◆ **Saved data entries**:

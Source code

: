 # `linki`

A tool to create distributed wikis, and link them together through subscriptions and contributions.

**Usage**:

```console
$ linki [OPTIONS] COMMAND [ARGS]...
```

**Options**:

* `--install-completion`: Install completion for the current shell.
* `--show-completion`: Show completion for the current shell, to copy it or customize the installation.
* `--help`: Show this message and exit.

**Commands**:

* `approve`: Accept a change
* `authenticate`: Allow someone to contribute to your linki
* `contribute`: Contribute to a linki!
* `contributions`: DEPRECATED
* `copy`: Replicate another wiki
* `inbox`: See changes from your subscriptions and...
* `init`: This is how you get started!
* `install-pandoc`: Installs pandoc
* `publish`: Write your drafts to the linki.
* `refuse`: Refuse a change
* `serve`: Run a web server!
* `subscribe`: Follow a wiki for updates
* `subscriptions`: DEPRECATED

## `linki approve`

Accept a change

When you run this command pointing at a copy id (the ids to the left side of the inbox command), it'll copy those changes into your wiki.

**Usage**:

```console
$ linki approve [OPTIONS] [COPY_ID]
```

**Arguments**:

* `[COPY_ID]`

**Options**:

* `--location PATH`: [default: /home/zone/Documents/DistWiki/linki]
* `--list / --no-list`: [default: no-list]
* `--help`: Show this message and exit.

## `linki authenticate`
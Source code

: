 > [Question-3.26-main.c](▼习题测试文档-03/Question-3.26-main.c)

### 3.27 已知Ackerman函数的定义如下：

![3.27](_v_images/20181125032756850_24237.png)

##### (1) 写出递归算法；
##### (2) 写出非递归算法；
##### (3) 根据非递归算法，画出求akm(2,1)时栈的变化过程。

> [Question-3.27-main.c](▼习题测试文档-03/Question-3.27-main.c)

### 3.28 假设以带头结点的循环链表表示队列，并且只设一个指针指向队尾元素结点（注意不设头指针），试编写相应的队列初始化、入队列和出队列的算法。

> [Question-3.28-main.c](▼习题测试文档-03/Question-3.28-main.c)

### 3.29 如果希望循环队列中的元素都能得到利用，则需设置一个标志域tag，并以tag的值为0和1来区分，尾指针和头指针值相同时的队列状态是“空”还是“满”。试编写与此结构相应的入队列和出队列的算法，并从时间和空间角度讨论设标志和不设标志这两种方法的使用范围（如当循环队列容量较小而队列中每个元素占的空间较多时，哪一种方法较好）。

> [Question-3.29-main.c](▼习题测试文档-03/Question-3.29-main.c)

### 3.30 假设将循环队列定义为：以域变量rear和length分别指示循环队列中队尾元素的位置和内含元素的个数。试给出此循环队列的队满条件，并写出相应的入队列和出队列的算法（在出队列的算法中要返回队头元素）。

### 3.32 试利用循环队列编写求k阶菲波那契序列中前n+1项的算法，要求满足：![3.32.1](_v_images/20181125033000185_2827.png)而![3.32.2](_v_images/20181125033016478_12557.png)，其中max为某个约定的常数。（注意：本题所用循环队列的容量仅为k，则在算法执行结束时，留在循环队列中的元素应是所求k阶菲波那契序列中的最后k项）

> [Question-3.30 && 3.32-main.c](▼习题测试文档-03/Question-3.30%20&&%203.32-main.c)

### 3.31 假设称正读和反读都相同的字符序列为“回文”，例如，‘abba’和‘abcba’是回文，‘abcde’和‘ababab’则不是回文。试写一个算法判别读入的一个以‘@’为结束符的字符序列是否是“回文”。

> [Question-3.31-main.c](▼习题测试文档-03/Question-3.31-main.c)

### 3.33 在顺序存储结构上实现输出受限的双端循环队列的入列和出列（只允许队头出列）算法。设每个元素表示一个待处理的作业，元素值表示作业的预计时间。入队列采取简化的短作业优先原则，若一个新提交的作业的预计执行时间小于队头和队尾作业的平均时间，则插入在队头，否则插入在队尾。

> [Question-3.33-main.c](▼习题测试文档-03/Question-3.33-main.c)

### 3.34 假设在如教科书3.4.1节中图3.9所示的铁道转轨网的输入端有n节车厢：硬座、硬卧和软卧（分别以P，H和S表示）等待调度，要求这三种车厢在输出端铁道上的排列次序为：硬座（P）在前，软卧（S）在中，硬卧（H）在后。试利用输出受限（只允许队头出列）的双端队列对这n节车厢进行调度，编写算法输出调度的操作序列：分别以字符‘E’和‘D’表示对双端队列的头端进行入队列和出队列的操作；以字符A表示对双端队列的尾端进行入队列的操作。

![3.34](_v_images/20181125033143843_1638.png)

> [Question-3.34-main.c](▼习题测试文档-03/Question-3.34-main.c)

◆ **Problem**: Each line above with the word "approve" must be returned.

◆ **Your solution**:
* `approve`: Accept a change
## `linki approve`
$ linki approve [OPTIONS] [COPY_ID]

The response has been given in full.